Exercise: For every line in the listing below that contains the word "wedge", add one to the tally. State the final number and nothing else.

Given data:
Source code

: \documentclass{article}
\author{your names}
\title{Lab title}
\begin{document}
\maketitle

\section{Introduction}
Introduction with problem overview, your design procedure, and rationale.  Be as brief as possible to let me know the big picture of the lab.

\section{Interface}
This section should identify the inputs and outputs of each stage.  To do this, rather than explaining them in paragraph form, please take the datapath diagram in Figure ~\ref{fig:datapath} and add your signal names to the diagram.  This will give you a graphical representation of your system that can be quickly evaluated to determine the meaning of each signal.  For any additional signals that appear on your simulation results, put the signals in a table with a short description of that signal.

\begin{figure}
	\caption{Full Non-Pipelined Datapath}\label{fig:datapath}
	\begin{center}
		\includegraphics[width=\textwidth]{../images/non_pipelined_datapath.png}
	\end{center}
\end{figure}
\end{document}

* * *

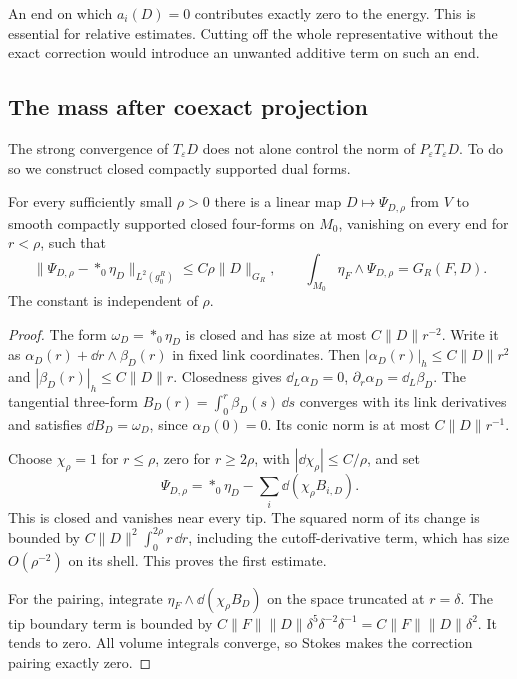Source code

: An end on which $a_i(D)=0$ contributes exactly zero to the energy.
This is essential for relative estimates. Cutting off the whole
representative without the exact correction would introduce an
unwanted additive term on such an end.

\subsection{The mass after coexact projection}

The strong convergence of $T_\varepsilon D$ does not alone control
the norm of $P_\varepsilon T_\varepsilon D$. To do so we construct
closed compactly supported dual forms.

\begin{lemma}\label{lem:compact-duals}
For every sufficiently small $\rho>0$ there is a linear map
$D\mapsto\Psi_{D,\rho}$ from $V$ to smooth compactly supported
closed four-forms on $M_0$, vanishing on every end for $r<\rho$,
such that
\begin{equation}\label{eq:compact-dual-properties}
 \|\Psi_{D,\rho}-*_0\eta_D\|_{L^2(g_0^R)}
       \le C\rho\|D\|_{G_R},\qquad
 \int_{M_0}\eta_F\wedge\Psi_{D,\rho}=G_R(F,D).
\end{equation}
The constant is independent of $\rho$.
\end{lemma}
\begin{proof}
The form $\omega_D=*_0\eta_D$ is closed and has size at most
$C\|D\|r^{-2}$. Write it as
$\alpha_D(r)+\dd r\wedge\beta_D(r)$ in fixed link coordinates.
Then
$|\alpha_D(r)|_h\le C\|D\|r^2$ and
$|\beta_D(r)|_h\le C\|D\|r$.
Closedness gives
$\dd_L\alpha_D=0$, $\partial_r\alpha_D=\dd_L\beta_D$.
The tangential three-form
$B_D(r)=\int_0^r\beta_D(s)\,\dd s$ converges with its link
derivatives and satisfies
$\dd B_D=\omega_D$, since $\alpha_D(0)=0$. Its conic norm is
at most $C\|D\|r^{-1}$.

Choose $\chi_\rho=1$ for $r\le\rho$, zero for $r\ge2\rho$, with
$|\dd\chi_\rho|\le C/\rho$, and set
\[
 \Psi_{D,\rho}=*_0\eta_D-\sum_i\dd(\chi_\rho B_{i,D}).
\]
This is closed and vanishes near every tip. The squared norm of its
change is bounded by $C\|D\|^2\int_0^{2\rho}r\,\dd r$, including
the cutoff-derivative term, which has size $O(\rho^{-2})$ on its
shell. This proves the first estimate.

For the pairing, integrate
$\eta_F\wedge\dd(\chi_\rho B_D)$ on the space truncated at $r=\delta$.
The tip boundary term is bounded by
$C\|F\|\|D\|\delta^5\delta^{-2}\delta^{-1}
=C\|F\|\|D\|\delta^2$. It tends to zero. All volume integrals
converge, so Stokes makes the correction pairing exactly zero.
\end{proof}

Written answer: 3